Stored data:
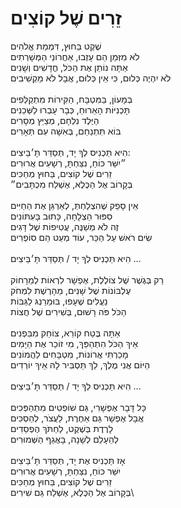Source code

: # זֵרִים שֶׁל קוֹצִים

שֶׁקֶט בַּחוּץ, דִּמְמַת אֱלֹהִים\
לֹא מִזְּמַן הֵם עָזְבוּ, אַחֲרוֹנֵי הַמְּשָׁרְתִים\
אַתָּה נוֹתֵן אֶת הַכֹּל, חֳדָשִׁים וְשָׁנִים\
לֹא יִהְיֶה כְּלוּם, כִּי אֵין כְּלוּם, אֲבָל לֹא מַקְשִׁיבִים\
\
בְּמָעוֹן, בַּמִּטְבָּח, הַקִּירוֹת מִתְקַלְּפִים\
תָּכְנִיּוֹת הָאֵרוּחַ, כְּבָר עָבְרוּ לַשְּׁכֵנִים\
הַיֶּלֶד נִלְחָם, מְצַיֵּץ מְסָרִים\
בּוֹא תִּתְנַחֵם, בְּאִשָּׁה עִם תְּאָרִים\
\
הִיא תַּכְנִיס לְךָ יָד, תְּסַדֵּר תָּ׳בֵּיצִים:\
״יִשַּׁר כּוֹחַ, נִצַּחְתָּ, רְשָׁעִים אֲרוּרִים\
זֵרִים שֶׁל קוֹצִים, בַּחוּץ מְחַכִּים\
בְּקָרוֹב אֶל הַכֶּלֶא, אֶשְׁלַח מִכְתָּבִים״\
\
אֵין סָפֵק שֶׁהִצְלַחְתְּ, לְאַרְגֵּן אֶת הַחַיִּים\
סִפּוּר הַצְלָחָה, כָּתוּב בָּעִתּוֹנִים\
זֶה לֹא מְשַׁנֶּה, עֲטִיפוֹת שֶׁל דָּגִים\
שִׂים רֹאשׁ עַל הַכַּר, עוֹד מְעַט הֵם סוֹפְרִים\
\
הִיא תַּכְנִיס לְךָ יָד / תְּסַדֵּר תָּ׳בֵּיצִים …\
\
רַק בְּגֶשֶׁר שֶׁל צוֹלֶלֶת, אֶפְשָׁר לִרְאוֹת לְמֵרָחוֹק\
עֶלְבּוֹנוֹת שֶׁל שָׁנִים, מֵהָרֶשֶׁת לִמְחֹק\
נַעֲלִים שֶׁעָפוּ, בּוּמֵרַנְגּ לַגַּבּוֹת\
הַכֹּל פֹּה רָשׁוּם, בְּשִׁירִים שֶׁל חֲצוֹת\
\
אַתָּה בֶּטַח קוֹרֵא, צוֹחֵק מִבִּפְנִים\
אֵיךְ הַכֹּל הִתְהַפֵּךְ, מִי זוֹכֵר אֶת הַיָּמִים\
מָכַרְתִּי אֲרוֹנוֹת, מִטְבָּחִים לַהֲמוֹנִים\
הַיּוֹם אֲנִי מֶלֶךְ, לֵךְ תַּסְבִּיר לָהּ אֵיךְ יוֹרְדִים\
\
הִיא תַּכְנִיס לְךָ יָד / תְּסַדֵּר תָּ׳בֵּיצִים ...\
\
כָּל דָּבָר אֶפְשָׁרִי, גַּם שׁוֹפְטִים מִתְהַפְּכִים\
אֲבָל אֶפְשָׁר גַּם אַחֶרֶת, לַעֲצֹר, לְהַסְכִּים\
לָרֶדֶת בְּשֶׁקֶט, לַחְתֹּךְ הֶפְסֵדִים\
לְהֵעָלֵם לְשָׁנָה, בָּאֲגַף הַשְּׁמוּרִים\
\
אָז תַּכְנִיס אֶת יָד, תְּסַדֵּר תָּ׳בֵּיצִים\
יִשַּׁר כּוֹחַ, נִצַּחְתָּ, רְשָׁעִים אֲרוּרִים\
זֵרִים שֶׁל קוֹצִים, בַּחוּץ מְחַכִּים\
בְּקָרוֹב אֶל הַכֶּלֶא, אֶשְׁלַח גַּם שִׁירִים\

• BRIEF: Reproduce nothing but the lines from the line containing "לָרֶדֶת בְּשֶׁקֶט, לַחְתֹּךְ הֶפְסֵדִים\" to the last line of the data, each exactly as written.

• YOUR SOLUTION:
לָרֶדֶת בְּשֶׁקֶט, לַחְתֹּךְ הֶפְסֵדִים\
לְהֵעָלֵם לְשָׁנָה, בָּאֲגַף הַשְּׁמוּרִים\
\
אָז תַּכְנִיס אֶת יָד, תְּסַדֵּר תָּ׳בֵּיצִים\
יִשַּׁר כּוֹחַ, נִצַּחְתָּ, רְשָׁעִים אֲרוּרִים\
זֵרִים שֶׁל קוֹצִים, בַּחוּץ מְחַכִּים\
בְּקָרוֹב אֶל הַכֶּלֶא, אֶשְׁלַח גַּם שִׁירִים\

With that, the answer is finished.